**WORK INSTRUCTIONS**
Identify every line in the records below that contains the word "lang", and reproduce each one.

===============

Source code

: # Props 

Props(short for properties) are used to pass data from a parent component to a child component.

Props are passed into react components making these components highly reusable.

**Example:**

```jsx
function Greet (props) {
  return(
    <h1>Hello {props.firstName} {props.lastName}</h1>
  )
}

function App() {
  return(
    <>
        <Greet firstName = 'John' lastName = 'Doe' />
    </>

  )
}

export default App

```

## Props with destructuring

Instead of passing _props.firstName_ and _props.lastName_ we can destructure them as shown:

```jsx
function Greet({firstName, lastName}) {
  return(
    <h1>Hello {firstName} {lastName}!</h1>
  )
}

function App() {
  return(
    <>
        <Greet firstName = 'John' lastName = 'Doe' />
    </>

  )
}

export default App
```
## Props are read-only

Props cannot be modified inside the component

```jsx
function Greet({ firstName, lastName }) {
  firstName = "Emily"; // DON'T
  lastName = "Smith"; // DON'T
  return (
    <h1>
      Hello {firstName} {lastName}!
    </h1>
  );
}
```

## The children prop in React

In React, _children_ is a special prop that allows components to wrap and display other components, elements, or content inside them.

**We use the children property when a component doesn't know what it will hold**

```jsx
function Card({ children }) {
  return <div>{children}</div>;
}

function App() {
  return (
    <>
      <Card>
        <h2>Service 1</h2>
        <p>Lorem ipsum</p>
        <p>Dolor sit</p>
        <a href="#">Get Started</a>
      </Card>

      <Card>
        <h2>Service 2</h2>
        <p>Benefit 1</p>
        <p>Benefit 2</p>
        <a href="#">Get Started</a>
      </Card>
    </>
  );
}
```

===============

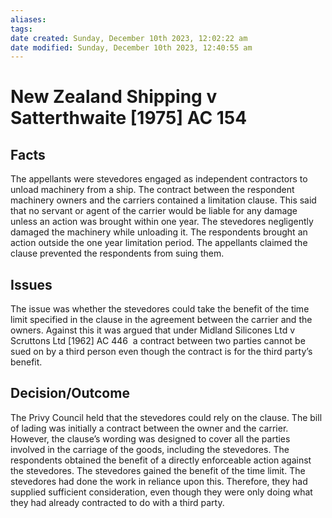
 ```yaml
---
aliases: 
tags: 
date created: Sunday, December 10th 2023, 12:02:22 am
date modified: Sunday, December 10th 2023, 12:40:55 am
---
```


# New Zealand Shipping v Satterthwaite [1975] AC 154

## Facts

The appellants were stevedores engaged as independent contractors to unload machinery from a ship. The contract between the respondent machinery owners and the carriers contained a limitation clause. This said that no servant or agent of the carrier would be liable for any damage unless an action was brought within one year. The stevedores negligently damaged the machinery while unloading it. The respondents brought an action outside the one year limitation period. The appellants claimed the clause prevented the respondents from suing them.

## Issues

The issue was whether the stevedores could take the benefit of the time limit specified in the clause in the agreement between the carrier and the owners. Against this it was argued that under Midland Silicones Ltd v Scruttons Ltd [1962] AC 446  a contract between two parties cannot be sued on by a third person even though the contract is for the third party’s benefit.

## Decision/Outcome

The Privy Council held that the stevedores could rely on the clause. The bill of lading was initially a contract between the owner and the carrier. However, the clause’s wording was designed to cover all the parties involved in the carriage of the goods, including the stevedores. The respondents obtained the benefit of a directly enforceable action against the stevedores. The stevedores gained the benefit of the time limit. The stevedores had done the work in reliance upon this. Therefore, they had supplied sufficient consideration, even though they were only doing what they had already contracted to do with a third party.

===============

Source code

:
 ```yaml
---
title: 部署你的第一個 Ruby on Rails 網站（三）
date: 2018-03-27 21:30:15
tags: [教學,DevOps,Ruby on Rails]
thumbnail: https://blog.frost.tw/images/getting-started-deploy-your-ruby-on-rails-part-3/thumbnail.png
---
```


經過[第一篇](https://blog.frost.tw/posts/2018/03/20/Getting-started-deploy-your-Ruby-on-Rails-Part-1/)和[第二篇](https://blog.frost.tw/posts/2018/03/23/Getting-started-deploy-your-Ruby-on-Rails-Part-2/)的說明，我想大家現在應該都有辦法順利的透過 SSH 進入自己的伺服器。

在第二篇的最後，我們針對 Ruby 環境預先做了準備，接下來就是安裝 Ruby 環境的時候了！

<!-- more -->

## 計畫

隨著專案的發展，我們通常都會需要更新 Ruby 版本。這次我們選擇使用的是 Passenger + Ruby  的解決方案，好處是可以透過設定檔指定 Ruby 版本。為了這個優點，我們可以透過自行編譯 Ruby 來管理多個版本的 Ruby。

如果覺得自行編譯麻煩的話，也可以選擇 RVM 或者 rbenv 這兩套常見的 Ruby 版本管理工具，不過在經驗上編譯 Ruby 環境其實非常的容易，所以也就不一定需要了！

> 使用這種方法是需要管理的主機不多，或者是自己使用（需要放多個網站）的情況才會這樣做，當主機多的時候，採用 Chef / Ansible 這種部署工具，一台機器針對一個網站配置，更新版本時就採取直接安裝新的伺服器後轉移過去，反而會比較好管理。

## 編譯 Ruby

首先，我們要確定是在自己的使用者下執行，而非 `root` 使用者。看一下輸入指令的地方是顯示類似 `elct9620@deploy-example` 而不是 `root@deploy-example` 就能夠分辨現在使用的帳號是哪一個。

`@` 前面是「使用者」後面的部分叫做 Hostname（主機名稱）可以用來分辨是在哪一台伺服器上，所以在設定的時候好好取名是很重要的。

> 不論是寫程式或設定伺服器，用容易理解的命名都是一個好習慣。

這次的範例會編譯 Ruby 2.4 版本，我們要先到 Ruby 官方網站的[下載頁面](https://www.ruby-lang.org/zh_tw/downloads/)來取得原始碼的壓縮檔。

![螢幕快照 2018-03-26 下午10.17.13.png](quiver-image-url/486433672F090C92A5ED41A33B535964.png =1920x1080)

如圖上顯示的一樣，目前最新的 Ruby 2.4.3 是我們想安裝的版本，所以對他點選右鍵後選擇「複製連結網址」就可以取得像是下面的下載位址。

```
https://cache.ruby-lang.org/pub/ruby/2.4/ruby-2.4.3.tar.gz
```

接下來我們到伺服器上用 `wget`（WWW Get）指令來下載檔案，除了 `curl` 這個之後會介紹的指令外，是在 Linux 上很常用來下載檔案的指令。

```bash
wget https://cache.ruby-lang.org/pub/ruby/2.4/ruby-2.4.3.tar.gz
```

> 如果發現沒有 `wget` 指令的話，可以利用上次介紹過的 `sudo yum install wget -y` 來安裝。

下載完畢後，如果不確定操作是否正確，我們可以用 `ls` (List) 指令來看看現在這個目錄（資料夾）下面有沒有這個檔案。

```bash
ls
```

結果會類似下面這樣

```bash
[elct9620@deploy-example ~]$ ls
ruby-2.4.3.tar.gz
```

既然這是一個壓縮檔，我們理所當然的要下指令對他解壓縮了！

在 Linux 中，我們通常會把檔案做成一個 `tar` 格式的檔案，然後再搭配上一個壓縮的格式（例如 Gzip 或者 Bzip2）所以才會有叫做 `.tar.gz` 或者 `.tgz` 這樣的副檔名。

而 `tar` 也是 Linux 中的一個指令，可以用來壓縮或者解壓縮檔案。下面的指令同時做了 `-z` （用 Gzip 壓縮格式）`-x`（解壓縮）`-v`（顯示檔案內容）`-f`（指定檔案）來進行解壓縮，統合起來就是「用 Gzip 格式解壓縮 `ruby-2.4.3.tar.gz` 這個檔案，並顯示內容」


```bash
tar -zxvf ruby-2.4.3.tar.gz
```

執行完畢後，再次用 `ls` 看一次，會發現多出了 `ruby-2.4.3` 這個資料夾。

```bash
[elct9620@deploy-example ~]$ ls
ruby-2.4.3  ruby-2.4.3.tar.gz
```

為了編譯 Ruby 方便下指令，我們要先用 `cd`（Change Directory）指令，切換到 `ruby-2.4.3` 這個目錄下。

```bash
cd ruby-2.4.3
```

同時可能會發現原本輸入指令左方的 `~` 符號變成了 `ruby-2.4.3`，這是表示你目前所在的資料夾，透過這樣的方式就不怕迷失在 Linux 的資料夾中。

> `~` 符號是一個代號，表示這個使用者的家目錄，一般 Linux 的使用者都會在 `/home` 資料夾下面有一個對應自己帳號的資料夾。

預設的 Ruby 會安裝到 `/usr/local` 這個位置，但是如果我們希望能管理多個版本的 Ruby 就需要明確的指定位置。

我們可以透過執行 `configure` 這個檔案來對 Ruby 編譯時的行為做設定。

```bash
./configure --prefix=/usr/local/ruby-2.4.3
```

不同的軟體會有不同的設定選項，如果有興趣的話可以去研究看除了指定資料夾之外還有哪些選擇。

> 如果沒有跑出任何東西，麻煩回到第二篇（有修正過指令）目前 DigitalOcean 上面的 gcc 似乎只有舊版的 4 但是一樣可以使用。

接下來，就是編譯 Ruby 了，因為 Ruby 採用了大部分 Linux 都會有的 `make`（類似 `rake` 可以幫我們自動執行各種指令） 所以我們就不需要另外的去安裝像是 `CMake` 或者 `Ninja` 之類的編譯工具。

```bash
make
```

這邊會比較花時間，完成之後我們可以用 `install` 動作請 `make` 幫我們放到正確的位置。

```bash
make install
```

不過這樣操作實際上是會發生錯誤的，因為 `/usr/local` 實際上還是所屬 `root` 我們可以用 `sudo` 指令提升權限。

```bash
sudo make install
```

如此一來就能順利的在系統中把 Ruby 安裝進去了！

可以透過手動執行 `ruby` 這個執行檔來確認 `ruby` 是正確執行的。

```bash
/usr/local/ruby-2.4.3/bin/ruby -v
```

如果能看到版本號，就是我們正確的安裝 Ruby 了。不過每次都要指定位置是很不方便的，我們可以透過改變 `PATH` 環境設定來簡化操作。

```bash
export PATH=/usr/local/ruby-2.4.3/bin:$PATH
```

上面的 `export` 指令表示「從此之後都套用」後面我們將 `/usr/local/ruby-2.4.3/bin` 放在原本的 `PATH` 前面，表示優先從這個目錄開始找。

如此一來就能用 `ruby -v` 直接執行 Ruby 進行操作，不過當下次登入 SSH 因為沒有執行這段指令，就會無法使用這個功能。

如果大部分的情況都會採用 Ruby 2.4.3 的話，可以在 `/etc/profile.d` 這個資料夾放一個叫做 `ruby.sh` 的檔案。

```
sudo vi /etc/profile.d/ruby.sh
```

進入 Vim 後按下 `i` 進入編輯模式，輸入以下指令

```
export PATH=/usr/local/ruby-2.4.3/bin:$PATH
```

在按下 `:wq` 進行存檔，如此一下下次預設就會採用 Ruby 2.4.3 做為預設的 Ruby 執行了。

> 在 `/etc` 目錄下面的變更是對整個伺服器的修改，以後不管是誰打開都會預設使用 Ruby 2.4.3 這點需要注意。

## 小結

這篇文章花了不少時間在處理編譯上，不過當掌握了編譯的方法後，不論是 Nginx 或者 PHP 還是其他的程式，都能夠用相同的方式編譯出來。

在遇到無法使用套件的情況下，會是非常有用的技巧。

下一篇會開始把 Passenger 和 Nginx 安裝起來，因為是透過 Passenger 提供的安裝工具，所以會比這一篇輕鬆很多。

===============

**EXPECTED ANSWER**
這次的範例會編譯 Ruby 2.4 版本，我們要先到 Ruby 官方網站的[下載頁面](https://www.ruby-lang.org/zh_tw/downloads/)來取得原始碼的壓縮檔。
https://cache.ruby-lang.org/pub/ruby/2.4/ruby-2.4.3.tar.gz
wget https://cache.ruby-lang.org/pub/ruby/2.4/ruby-2.4.3.tar.gz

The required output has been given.